* **Exercise directions**
Filter by the string "label": return the lines of the material that contain it.

* **Records to use**
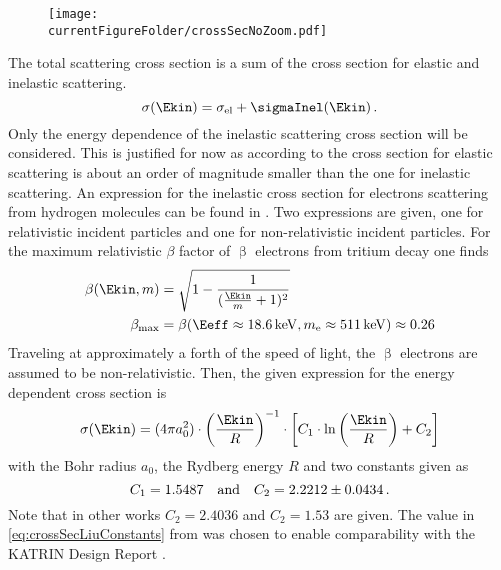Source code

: \begin{figure}[t]
    \centering
    \texttt{[image: \\currentFigureFolder/crossSecNoZoom.pdf]}
    \label{fig:scatCrossSec}
\end{figure}
The total scattering cross section is a sum of the cross section for elastic and inelastic scattering.
\begin{equation}
    \sigma(\Ekin) = \sigma_\mathrm{el} + \sigmaInel(\Ekin)
    \fullstop
\end{equation}
Only the energy dependence of the inelastic scattering cross section will be considered. This is justified for now as according to \cite{Angrik:2005ep} the cross section for elastic scattering is about an order of magnitude smaller than the one for inelastic scattering. An expression for the inelastic cross section for electrons scattering from hydrogen molecules can be found in \cite{Liu1973}. Two expressions are given, one for relativistic incident particles and one for non-relativistic incident particles. For the maximum relativistic $\beta$ factor of $\upbeta$ electrons from tritium decay one finds
\begin{equation}
\begin{split}
    \beta(\Ekin, m) &= 
    \sqrt{
        1-\frac{1}{
            (\frac{\Ekin}{m}+1)^2
        }
    } \\
    \beta_\mathrm{max} &= 
    \beta(\Eeff\approx\SI{18.6}{keV}, m_\elecIndex\approx\SI{511}{keV})\approx0.26
\end{split}
\end{equation}
Traveling at approximately a forth of the speed of light, the $\upbeta$ electrons are assumed to be non-relativistic. Then, the given expression for the energy dependent cross section is
\begin{equation}
	\label{eq:crossSecLiu}
    \sigma(\Ekin) =  
    (4 \pi a_0^2) \cdot
    \left(\frac{\Ekin}{R}\right)^{-1} \cdot
     \left[
        C_1 \cdot \ln{\left(\frac{\Ekin}{R}\right)} + C_2
    \right]
\end{equation}
with the Bohr radius $a_0$, the Rydberg energy $R$ and two constants given as
\begin{equation}
	\label{eq:crossSecLiuConstants}
    C_1 = 1.5487 
    \quad \text{and} \quad 
    C_2 = 2.2212\pm0.0434
    \text{\,.}
\end{equation}
Note that in other works $C_2=2.4036$ \cite{Liu1987} and $C_2=1.53$ \cite{Gerhart1975} are given. The value in \eqref{eq:crossSecLiuConstants} from \cite{Liu1973} was chosen to enable comparability with the KATRIN Design Report \cite{Angrik:2005ep}.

* **Output for this exercise**
    \label{fig:scatCrossSec}
	\label{eq:crossSecLiu}
	\label{eq:crossSecLiuConstants}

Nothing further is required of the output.